WORK TASK: What lines in the entries below contain the word "которого"? Copy all of them.

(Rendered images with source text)
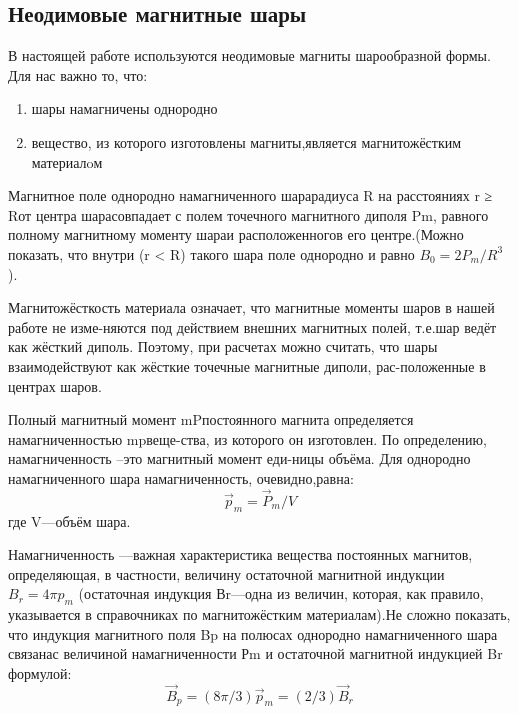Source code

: \documentclass[a4paper, 12pt]{article}
\begin{document}
\subsection{Неодимовые магнитные шары}
В настоящей работе используются неодимовые магниты шарообразной формы. Для нас важно то, что:
\begin{enumerate}
\item шары намагничены однородно
\item вещество, из которого изготовлены магниты,является магнитожёстким материалoм
\end{enumerate}
Магнитное поле однородно намагниченного шарарадиуса R на расстояниях r ≥ Rот центра шарасовпадает с полем точечного магнитного диполя Pm, равного полному магнитному моменту шараи расположенногов его центре.(Можно показать, что внутри (r < R) такого шара поле однородно и равно $B_{0}=2 P_{m} / R^{3}$).

Магнитожёсткость материала означает, что магнитные моменты шаров в нашей работе не изме-няются под действием внешних магнитных полей, т.е.шар ведёт как жёсткий диполь. Поэтому, при расчетах можно считать, что шары взаимодействуют как жёсткие точечные магнитные диполи, рас-положенные в центрах шаров.

Полный магнитный момент mPпостоянного магнита определяется намагниченностью mpвеще-ства, из которого он изготовлен. По определению, намагниченность –это магнитный момент еди-ницы объёма. Для однородно намагниченного шара намагниченность, очевидно,равна:
\begin{equation}\vec{p}_{m}=\vec{P}_{m} / V\end{equation}
где V—объём шара.

Намагниченность —важная характеристика вещества постоянных магнитов, определяющая, в частности, величину остаточной магнитной индукции $B_{r}=4 \pi p_{m}$ (остаточная индукция Вr—одна из величин, которая, как правило, указывается в справочниках по магнитожёстким материалам).Не сложно показать, что индукция магнитного поля Bp на полюсах однородно намагниченного шара связанас величиной намагниченности Рm  и остаточной магнитной индукцией Br формулой:
\begin{equation}\vec{B}_{p}=(8 \pi / 3) \vec{p}_{m}=(2 / 3) \vec{B}_{r}\end{equation}

\end{document}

RESULT OF THIS EXERCISE:
\item вещество, из которого изготовлены магниты,является магнитожёстким материалoм
Полный магнитный момент mPпостоянного магнита определяется намагниченностью mpвеще-ства, из которого он изготовлен. По определению, намагниченность –это магнитный момент еди-ницы объёма. Для однородно намагниченного шара намагниченность, очевидно,равна:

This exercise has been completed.